Zur Illustration der Bedeutung des abgestuften Bevölkerungsschlüssels aus der Sicht der Einnahmen der Gemeinden insgesamt wird auch noch auf die beigelegten Berechnungen, die das Bundesministerium für Finanzen aus Anlaß der Gesetzesprüfungsverfahren G89-225/89 durchgeführt hat, verwiesen (Beilagen 2-4). Aus diesen ergibt sich, daß der Prozentsatz der Gemeindeeinnahmen, die vom abgestuften Bevölkerungsschlüssel abhängen, sogar auf 25,5 % (1985), 24,9 % (1986) bzw. 24,4 % (1987) sinkt, wenn man von den Gemeindeertragsanteilen noch die Finanzkraftmittel (aus dem Bedarfsausgleich gemäß §10 Abs2 bis 4 FAG 1985), die nur indirekt vom abgestuften Bevölkerungsschlüssel abhängen, abzieht.
Der Verfassungsgerichtshof hat in dem einschlägigen Erkenntnis VfSlg. 9280/1981 als relevante Bezugsgröße für die Beurteilung der Bedeutung des abgestuften Bevölkerungsschlüssels auf die Gesamteinnahmen der Gemeinden aus Abgaben und nicht auf die Gemeindeeinnahmen insgesamt abgestellt.
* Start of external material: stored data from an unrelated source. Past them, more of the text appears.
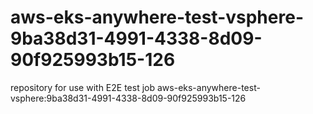 # aws-eks-anywhere-test-vsphere-9ba38d31-4991-4338-8d09-90f925993b15-126
repository for use with E2E test job aws-eks-anywhere-test-vsphere:9ba38d31-4991-4338-8d09-90f925993b15-126
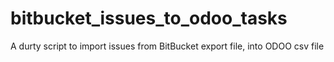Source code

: # bitbucket_issues_to_odoo_tasks
A durty script to import issues from BitBucket export file, into ODOO csv file
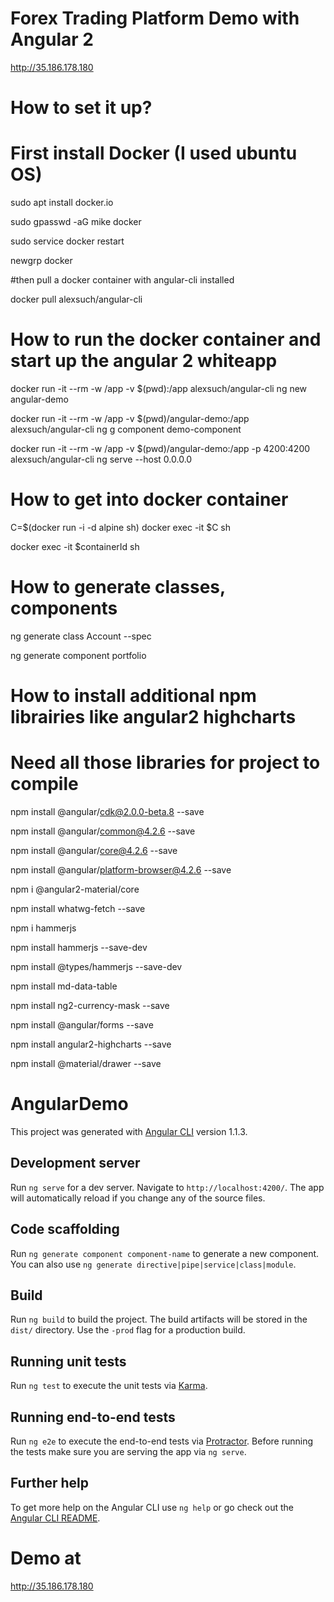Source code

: # Forex Trading Platform Demo with Angular 2

http://35.186.178.180

# How to set it up?


# First install Docker (I used ubuntu OS)

sudo apt install docker.io

sudo gpasswd -aG mike docker

sudo service docker restart

newgrp docker

#then pull a docker container with angular-cli installed


docker pull alexsuch/angular-cli

# How to run the docker container and start up the angular 2 whiteapp 

docker run -it --rm -w /app -v $(pwd):/app alexsuch/angular-cli ng new angular-demo


docker run -it --rm -w /app -v $(pwd)/angular-demo:/app alexsuch/angular-cli ng g component demo-component


docker run -it --rm -w /app -v $(pwd)/angular-demo:/app -p 4200:4200 alexsuch/angular-cli ng serve --host 0.0.0.0


# How to get into docker container

C=$(docker run -i -d alpine sh)
docker exec -it $C sh

docker exec -it $containerId sh

# How to generate classes, components 

ng generate class Account --spec

ng generate component portfolio

# How to install additional npm librairies like angular2 highcharts
# Need all those libraries for project to compile

npm install  @angular/cdk@2.0.0-beta.8 --save

npm install  @angular/common@4.2.6 --save

npm install  @angular/core@4.2.6 --save

npm install  @angular/platform-browser@4.2.6 --save

npm i @angular2-material/core

npm install whatwg-fetch --save

npm i hammerjs

npm install hammerjs --save-dev

npm install @types/hammerjs --save-dev

npm install md-data-table

npm install ng2-currency-mask --save

npm install @angular/forms --save

npm install angular2-highcharts --save

npm install @material/drawer --save



# AngularDemo

This project was generated with [Angular CLI](https://github.com/angular/angular-cli) version 1.1.3.

## Development server

Run `ng serve` for a dev server. Navigate to `http://localhost:4200/`. The app will automatically reload if you change any of the source files.

## Code scaffolding

Run `ng generate component component-name` to generate a new component. You can also use `ng generate directive|pipe|service|class|module`.

## Build

Run `ng build` to build the project. The build artifacts will be stored in the `dist/` directory. Use the `-prod` flag for a production build.

## Running unit tests

Run `ng test` to execute the unit tests via [Karma](https://karma-runner.github.io).

## Running end-to-end tests

Run `ng e2e` to execute the end-to-end tests via [Protractor](http://www.protractortest.org/).
Before running the tests make sure you are serving the app via `ng serve`.

## Further help

To get more help on the Angular CLI use `ng help` or go check out the [Angular CLI README](https://github.com/angular/angular-cli/blob/master/README.md).


# Demo at
http://35.186.178.180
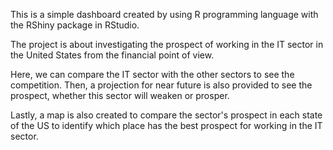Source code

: This is a simple dashboard created by using R programming language with the RShiny package in RStudio.

The project is about investigating the prospect of working in the IT sector in the United States from the financial point of view.

Here, we can compare the IT sector with the other sectors to see the competition. Then, a projection for near future is also provided to see the prospect, whether this sector will weaken or prosper.

Lastly, a map is also created to compare the sector's prospect in each state of the US to identify which place has the best prospect for working in the IT sector.

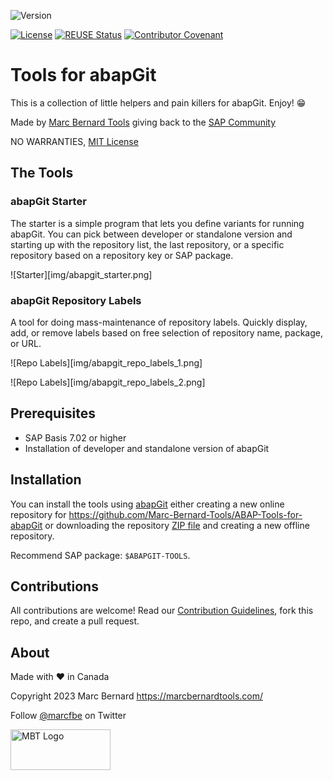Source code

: ![Version](https://img.shields.io/endpoint?url=https://shield.abap.space/version-shield-json/github/Marc-Bernard-Tools/ABAP-Tools-for-abapGit/src/zabapgit_starter.prog.abap/c_version&label=Version&color=blue)

[![License](https://img.shields.io/github/license/Marc-Bernard-Tools/ABAP-Tools-for-abapGit?label=License&color=green)](LICENSE)
[![REUSE Status](https://api.reuse.software/badge/github.com/Marc-Bernard-Tools/ABAP-Tools-for-abapGit)](https://api.reuse.software/info/github.com/Marc-Bernard-Tools/ABAP-Tools-for-abapGit)
[![Contributor Covenant](https://img.shields.io/badge/Contributor%20Covenant-2.0-4baaaa.svg?color=green)](CODE_OF_CONDUCT.md)

# Tools for abapGit

This is a collection of little helpers and pain killers for abapGit. Enjoy! :grin:

Made by [Marc Bernard Tools](https://marcbernardtools.com/) giving back to the [SAP Community](https://community.sap.com/)

NO WARRANTIES, [MIT License](LICENSE)

## The Tools

### abapGit Starter

The starter is a simple program that lets you define variants for running abapGit. You can pick between developer or standalone version and starting up with the repository list, the last repository, or a specific repository based on a repository key or SAP package.

![Starter][img/abapgit_starter.png]

### abapGit Repository Labels

A tool for doing mass-maintenance of repository labels. Quickly display, add, or remove labels based on free selection of repository name, package, or URL.

![Repo Labels][img/abapgit_repo_labels_1.png]

![Repo Labels][img/abapgit_repo_labels_2.png]

## Prerequisites

- SAP Basis 7.02 or higher
- Installation of developer and standalone version of abapGit

## Installation

You can install the tools using [abapGit](https://github.com/abapGit/abapGit) either creating a new online repository for https://github.com/Marc-Bernard-Tools/ABAP-Tools-for-abapGit or downloading the repository [ZIP file](https://github.com/Marc-Bernard-Tools/ABAP-Tools-for-abapGit/archive/main.zip) and creating a new offline repository.

Recommend SAP package: `$ABAPGIT-TOOLS`.

## Contributions

All contributions are welcome! Read our [Contribution Guidelines](CONTRIBUTING.md), fork this repo, and create a pull request.

## About

Made with :heart: in Canada

Copyright 2023 Marc Bernard <https://marcbernardtools.com/>

Follow [@marcfbe](https://twitter.com/marcfbe) on Twitter

<p><a href="https://marcbernardtools.com/"><img width="160" height="65" src="https://marcbernardtools.com/info/MBT_Logo_640x250_on_Gray.png" alt="MBT Logo"></a></p>
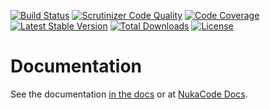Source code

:[![Build Status](https://travis-ci.org/NukaCode/users.svg?branch=master)](https://travis-ci.org/NukaCode/users)
[![Scrutinizer Code Quality](https://scrutinizer-ci.com/g/NukaCode/users/badges/quality-score.png?b=master)](https://scrutinizer-ci.com/g/NukaCode/users/?branch=master)
[![Code Coverage](https://scrutinizer-ci.com/g/NukaCode/users/badges/coverage.png?b=master)](https://scrutinizer-ci.com/g/NukaCode/users/?branch=master)
[![Latest Stable Version](https://poser.pugx.org/nukacode/users/version.svg)](https://packagist.org/packages/nukacode/users)
[![Total Downloads](https://poser.pugx.org/nukacode/users/downloads.svg)](https://packagist.org/packages/nukacode/users)
[![License](https://poser.pugx.org/nukacode/users/license.svg)](https://packagist.org/packages/nukacode/users)

# Documentation
See the documentation [in the docs](/docs) or at [NukaCode Docs](http://docs.nukacode.com/users).
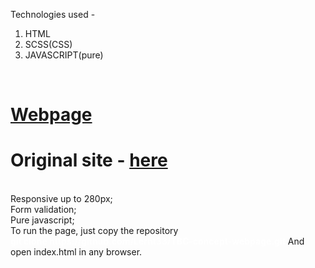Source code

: Technologies used - 
<ol>
<li>HTML</li>
<li>SCSS(CSS)</li>
<li>JAVASCRIPT(pure)</li>
</ol>
</br>
<h1><a href="https://lernt33.github.io/TBC-concept-webpage/#"> Webpage </a></a></h1>
<h1>Original site - <a href="https://tbcconcept.ge/ge">here</a></h1>
</br>
Responsive up to 280px;
</br>
Form validation;
</br>
Pure javascript;
</br>
To run the page, just copy the repository</br>
<strong style="color: white; text-decoration: none;">git clone https://github.com/Lernt33/TBC-concept-webpage.git</strong>
And open index.html in any browser.
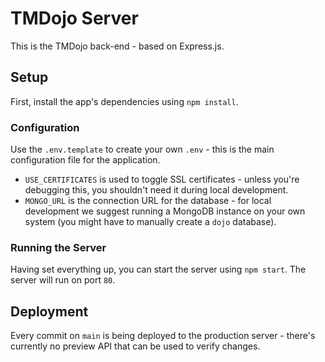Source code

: # TMDojo Server

This is the TMDojo back-end - based on Express.js.

## Setup

First, install the app's dependencies using `npm install`.

### Configuration

Use the `.env.template` to create your own `.env` - this is the main configuration file for the application.

- `USE_CERTIFICATES` is used to toggle SSL certificates - unless you're debugging this, you shouldn't need it during local development.
- `MONGO_URL` is the connection URL for the database - for local development we suggest running a MongoDB instance on your own system (you might have to manually create a `dojo` database).

### Running the Server

Having set everything up, you can start the server using `npm start`. The server will run on port `80`.

## Deployment

Every commit on `main` is being deployed to the production server - there's currently no preview API that can be used to verify changes.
In der Folge wurde diese Berechnung des Anteiles des abgestuften Bevölkerungsschlüssels in Bezug auf die Gemeindeeinnahmen aus Abgaben in der Literatur (SCHWARZER, Der Einsatz des kommunalen Finanzausgleichs II, ÖZW 1983, 14 ff) als nicht richtig kritisiert. In einem Unterbrechungsbeschluß des Verfassungsgerichtshofes nach diesem Erkenntnis (vom 23. Juni 1989, A1-137/89-13) hat der Verfassungsgerichtshof aber selbst als relevante Bezugsgröße die Gemeindeeinnahmen insgesamt angeführt. Wie bereits dargelegt - hält es die Bundesregierung für verfassungsrechtlich geboten, die Bedeutung des abgestuften Bevölkerungsschlüssels für die Verteilung der Ertragsanteile auf die Gemeinden im Verhältnis zu den Gemeindeeinnahmen insgesamt zu beurteilen.
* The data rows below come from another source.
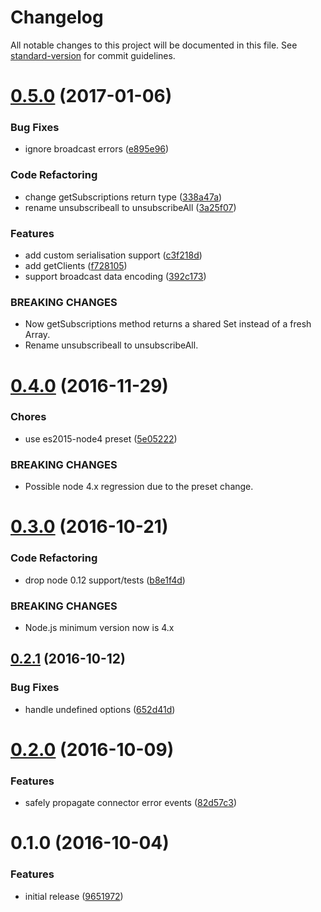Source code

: # Changelog

All notable changes to this project will be documented in this file. See [standard-version](https://github.com/conventional-changelog/standard-version) for commit guidelines.


<a name="0.5.0"></a>
# [0.5.0](https://github.com/an-sh/emitter-pubsub-broker/compare/v0.4.0...v0.5.0) (2017-01-06)


### Bug Fixes

* ignore broadcast errors ([e895e96](https://github.com/an-sh/emitter-pubsub-broker/commit/e895e96))


### Code Refactoring

* change getSubscriptions return type ([338a47a](https://github.com/an-sh/emitter-pubsub-broker/commit/338a47a))
* rename unsubscribeall to unsubscribeAll ([3a25f07](https://github.com/an-sh/emitter-pubsub-broker/commit/3a25f07))


### Features

* add custom serialisation support ([c3f218d](https://github.com/an-sh/emitter-pubsub-broker/commit/c3f218d))
* add getClients ([f728105](https://github.com/an-sh/emitter-pubsub-broker/commit/f728105))
* support broadcast data encoding ([392c173](https://github.com/an-sh/emitter-pubsub-broker/commit/392c173))


### BREAKING CHANGES

* Now getSubscriptions method returns a shared Set
instead of a fresh Array.
* Rename unsubscribeall to unsubscribeAll.



<a name="0.4.0"></a>
# [0.4.0](https://github.com/an-sh/emitter-pubsub-broker/compare/v0.3.0...v0.4.0) (2016-11-29)


### Chores

* use es2015-node4 preset ([5e05222](https://github.com/an-sh/emitter-pubsub-broker/commit/5e05222))


### BREAKING CHANGES

* Possible node 4.x regression due to the preset change.



<a name="0.3.0"></a>
# [0.3.0](https://github.com/an-sh/emitter-pubsub-broker/compare/v0.2.1...v0.3.0) (2016-10-21)


### Code Refactoring

* drop node 0.12 support/tests ([b8e1f4d](https://github.com/an-sh/emitter-pubsub-broker/commit/b8e1f4d))


### BREAKING CHANGES

* Node.js minimum version now is 4.x



<a name="0.2.1"></a>
## [0.2.1](https://github.com/an-sh/emitter-pubsub-broker/compare/v0.2.0...v0.2.1) (2016-10-12)


### Bug Fixes

* handle undefined options ([652d41d](https://github.com/an-sh/emitter-pubsub-broker/commit/652d41d))



<a name="0.2.0"></a>
# [0.2.0](https://github.com/an-sh/emitter-pubsub-broker/compare/v0.1.0...v0.2.0) (2016-10-09)


### Features

* safely propagate connector error events ([82d57c3](https://github.com/an-sh/emitter-pubsub-broker/commit/82d57c3))



<a name="0.1.0"></a>
# 0.1.0 (2016-10-04)


### Features

* initial release ([9651972](https://github.com/an-sh/emitter-pubsub-broker/commit/9651972))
5. Die Verteilung - wie dargelegt - von 25 % der gesamten Gemeindeeinnahmen nach dem abgestuften Bevölkerungsschlüssel erscheint nach Auffassung der Bundesregierung verfassungsrechtlich unbedenklich.
Im Hinblick auf die zitierte Literatur (vgl. auch VfSlg. 9280/1981) kann davon ausgegangen werden, daß es viele kommunale Aufgaben gibt, deren Kosten progressiv steigen. Man kann weiters davon ausgehen, daß das konkrete Ausmaß dieser Aufgaben im Verhältnis zu allen Gemeindeaufgaben nicht objektiv ermittelbar ist. Der Gesetzgeber ist also jedenfalls auf eine Schätzung dieser Werte (des Ausmaßes der Aufgaben und des Ausmaßes der Steigerung) angewiesen. Angesichts des weiteren Umstandes, daß der Finanzbedarf als der als maßgebend angesehene Faktor für die Verteilung von Abgabenertragsanteilen an die Gemeinden mit keiner Berechnungsmethode objektiv ermittelbar ist (vgl. SCHWARZER, Der Einsatz des kommunalen Finanzausgleichs II, ÖZW 1983, 11, und OBERMANN, Zur Diskussion über den abgestuften Bevölkerungsschlüssel im österreichischen Finanzausgleich, ZfV 191, 535), erscheint es zulässig, wenn der Gesetzgeber im Rahmen einer Durchschnittsbetrachtung und auf Grund seiner rechtspolitischen Bewertung des abgestuften Bevölkerungsschlüssels bei der Unterverteilung den genannten Prozentsatz an Gemeindeeinnahmen aus Abgaben danach verteilt.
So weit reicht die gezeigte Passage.